**Requirement**
For this exercise, restate every line below word for word and drop the images.

**Exercise data**
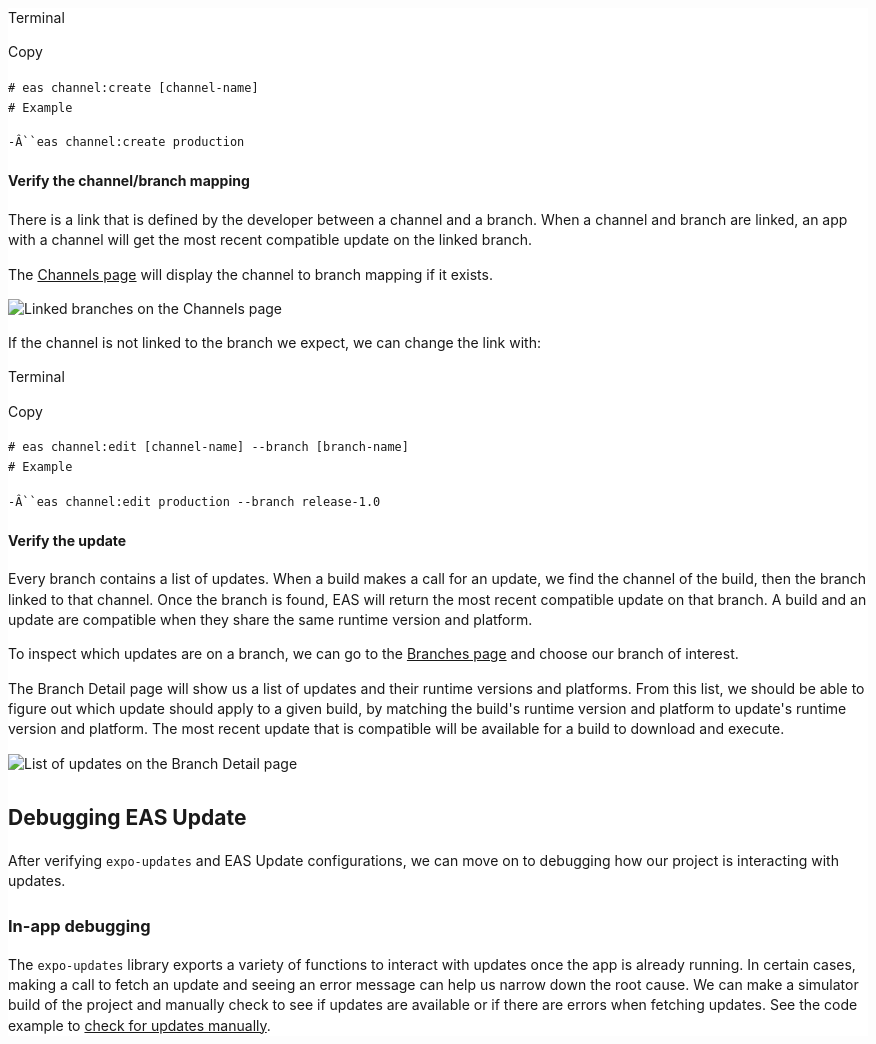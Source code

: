 Terminal

Copy

`# eas channel:create [channel-name]`  
`# Example`

`-Â``eas channel:create production`

#### Verify the channel/branch mapping

There is a link that is defined by the developer between a channel and a branch. When a channel and branch are linked, an app with a channel will get the most recent compatible update on the linked branch.

The [Channels page](https://expo.dev/accounts/%5Baccount%5D/projects/%5Bproject%5D/channels) will display the channel to branch mapping if it exists.

![Linked branches on the Channels page](/static/images/eas-update/channels-linked-branches.png)

If the channel is not linked to the branch we expect, we can change the link with:

Terminal

Copy

`# eas channel:edit [channel-name] --branch [branch-name]`  
`# Example`

`-Â``eas channel:edit production --branch release-1.0`

#### Verify the update

Every branch contains a list of updates. When a build makes a call for an update, we find the channel of the build, then the branch linked to that channel. Once the branch is found, EAS will return the most recent compatible update on that branch. A build and an update are compatible when they share the same runtime version and platform.

To inspect which updates are on a branch, we can go to the [Branches page](https://expo.dev/accounts/%5Baccount%5D/projects/%5Bproject%5D/branches) and choose our branch of interest.

The Branch Detail page will show us a list of updates and their runtime versions and platforms. From this list, we should be able to figure out which update should apply to a given build, by matching the build's runtime version and platform to update's runtime version and platform. The most recent update that is compatible will be available for a build to download and execute.

![List of updates on the Branch Detail page](/static/images/eas-update/branch-update-list.png)

Debugging EAS Update
--------------------

After verifying `expo-updates` and EAS Update configurations, we can move on to debugging how our project is interacting with updates.

### In-app debugging

The `expo-updates` library exports a variety of functions to interact with updates once the app is already running. In certain cases, making a call to fetch an update and seeing an error message can help us narrow down the root cause. We can make a simulator build of the project and manually check to see if updates are available or if there are errors when fetching updates. See the code example to [check for updates manually](/versions/latest/sdk/updates#use-expo-updates-with-a-custom-server).
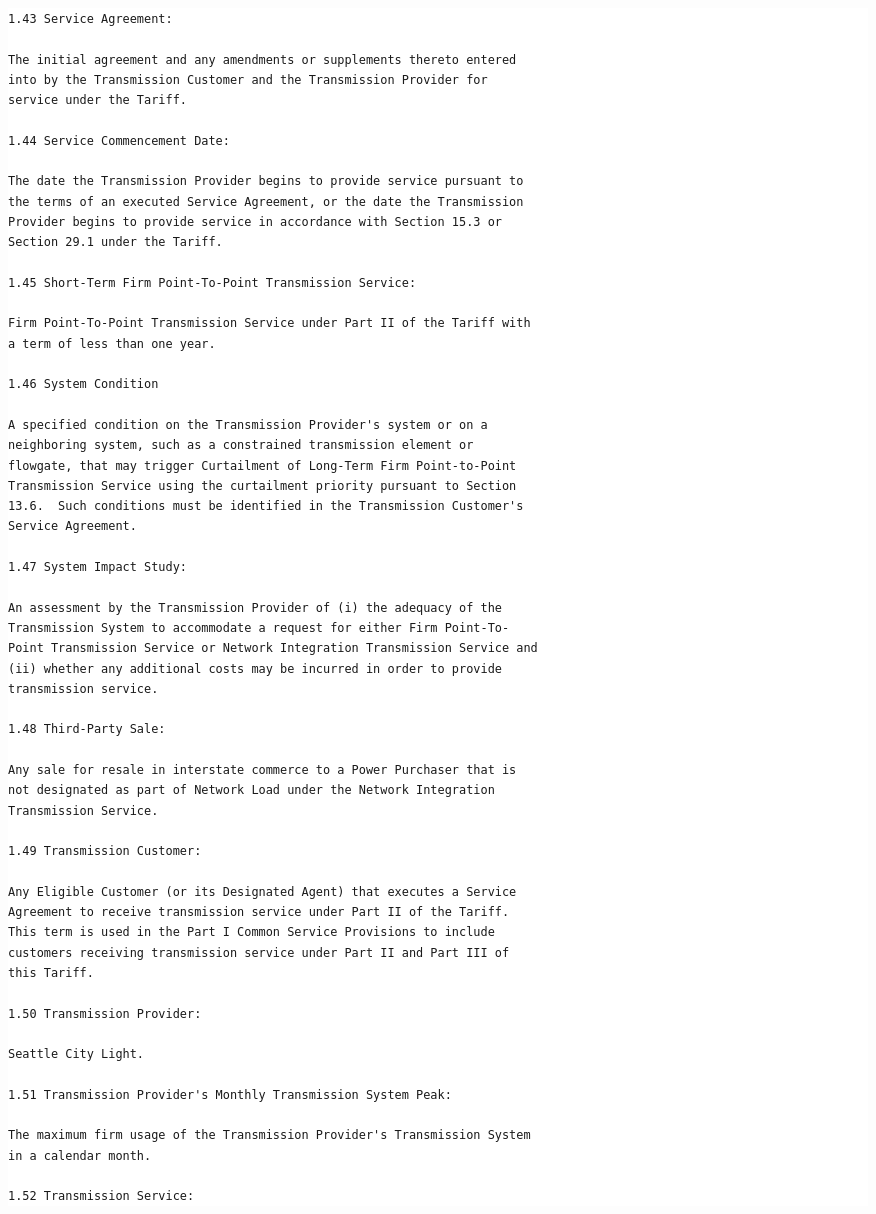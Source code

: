     1.43 Service Agreement:  
  
    The initial agreement and any amendments or supplements thereto entered  
    into by the Transmission Customer and the Transmission Provider for  
    service under the Tariff.  
  
    1.44 Service Commencement Date:  
  
    The date the Transmission Provider begins to provide service pursuant to  
    the terms of an executed Service Agreement, or the date the Transmission  
    Provider begins to provide service in accordance with Section 15.3 or  
    Section 29.1 under the Tariff.  
  
    1.45 Short-Term Firm Point-To-Point Transmission Service:  
  
    Firm Point-To-Point Transmission Service under Part II of the Tariff with  
    a term of less than one year.  
  
    1.46 System Condition  
  
    A specified condition on the Transmission Provider's system or on a  
    neighboring system, such as a constrained transmission element or  
    flowgate, that may trigger Curtailment of Long-Term Firm Point-to-Point  
    Transmission Service using the curtailment priority pursuant to Section  
    13.6.  Such conditions must be identified in the Transmission Customer's  
    Service Agreement.  
  
    1.47 System Impact Study:  
  
    An assessment by the Transmission Provider of (i) the adequacy of the  
    Transmission System to accommodate a request for either Firm Point-To-  
    Point Transmission Service or Network Integration Transmission Service and  
    (ii) whether any additional costs may be incurred in order to provide  
    transmission service.  
  
    1.48 Third-Party Sale:  
  
    Any sale for resale in interstate commerce to a Power Purchaser that is  
    not designated as part of Network Load under the Network Integration  
    Transmission Service.  
  
    1.49 Transmission Customer:  
  
    Any Eligible Customer (or its Designated Agent) that executes a Service  
    Agreement to receive transmission service under Part II of the Tariff.  
    This term is used in the Part I Common Service Provisions to include  
    customers receiving transmission service under Part II and Part III of  
    this Tariff.  
  
    1.50 Transmission Provider:  
  
    Seattle City Light.  
  
    1.51 Transmission Provider's Monthly Transmission System Peak:  
  
    The maximum firm usage of the Transmission Provider's Transmission System  
    in a calendar month.  
  
    1.52 Transmission Service:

**Result**
Source code

: Terminal

Copy

`# eas channel:create [channel-name]`  
`# Example`

`-Â``eas channel:create production`

#### Verify the channel/branch mapping

There is a link that is defined by the developer between a channel and a branch. When a channel and branch are linked, an app with a channel will get the most recent compatible update on the linked branch.

The [Channels page](https://expo.dev/accounts/%5Baccount%5D/projects/%5Bproject%5D/channels) will display the channel to branch mapping if it exists.

![Linked branches on the Channels page](/static/images/eas-update/channels-linked-branches.png)

If the channel is not linked to the branch we expect, we can change the link with:

Terminal

Copy

`# eas channel:edit [channel-name] --branch [branch-name]`  
`# Example`

`-Â``eas channel:edit production --branch release-1.0`

#### Verify the update

Every branch contains a list of updates. When a build makes a call for an update, we find the channel of the build, then the branch linked to that channel. Once the branch is found, EAS will return the most recent compatible update on that branch. A build and an update are compatible when they share the same runtime version and platform.

To inspect which updates are on a branch, we can go to the [Branches page](https://expo.dev/accounts/%5Baccount%5D/projects/%5Bproject%5D/branches) and choose our branch of interest.

The Branch Detail page will show us a list of updates and their runtime versions and platforms. From this list, we should be able to figure out which update should apply to a given build, by matching the build's runtime version and platform to update's runtime version and platform. The most recent update that is compatible will be available for a build to download and execute.

![List of updates on the Branch Detail page](/static/images/eas-update/branch-update-list.png)

Debugging EAS Update
--------------------

After verifying `expo-updates` and EAS Update configurations, we can move on to debugging how our project is interacting with updates.

### In-app debugging

The `expo-updates` library exports a variety of functions to interact with updates once the app is already running. In certain cases, making a call to fetch an update and seeing an error message can help us narrow down the root cause. We can make a simulator build of the project and manually check to see if updates are available or if there are errors when fetching updates. See the code example to [check for updates manually](/versions/latest/sdk/updates#use-expo-updates-with-a-custom-server).
Source code

:     1.43 Service Agreement:  
  
    The initial agreement and any amendments or supplements thereto entered  
    into by the Transmission Customer and the Transmission Provider for  
    service under the Tariff.  
  
    1.44 Service Commencement Date:  
  
    The date the Transmission Provider begins to provide service pursuant to  
    the terms of an executed Service Agreement, or the date the Transmission  
    Provider begins to provide service in accordance with Section 15.3 or  
    Section 29.1 under the Tariff.  
  
    1.45 Short-Term Firm Point-To-Point Transmission Service:  
  
    Firm Point-To-Point Transmission Service under Part II of the Tariff with  
    a term of less than one year.  
  
    1.46 System Condition  
  
    A specified condition on the Transmission Provider's system or on a  
    neighboring system, such as a constrained transmission element or  
    flowgate, that may trigger Curtailment of Long-Term Firm Point-to-Point  
    Transmission Service using the curtailment priority pursuant to Section  
    13.6.  Such conditions must be identified in the Transmission Customer's  
    Service Agreement.  
  
    1.47 System Impact Study:  
  
    An assessment by the Transmission Provider of (i) the adequacy of the  
    Transmission System to accommodate a request for either Firm Point-To-  
    Point Transmission Service or Network Integration Transmission Service and  
    (ii) whether any additional costs may be incurred in order to provide  
    transmission service.  
  
    1.48 Third-Party Sale:  
  
    Any sale for resale in interstate commerce to a Power Purchaser that is  
    not designated as part of Network Load under the Network Integration  
    Transmission Service.  
  
    1.49 Transmission Customer:  
  
    Any Eligible Customer (or its Designated Agent) that executes a Service  
    Agreement to receive transmission service under Part II of the Tariff.  
    This term is used in the Part I Common Service Provisions to include  
    customers receiving transmission service under Part II and Part III of  
    this Tariff.  
  
    1.50 Transmission Provider:  
  
    Seattle City Light.  
  
    1.51 Transmission Provider's Monthly Transmission System Peak:  
  
    The maximum firm usage of the Transmission Provider's Transmission System  
    in a calendar month.  
  
    1.52 Transmission Service:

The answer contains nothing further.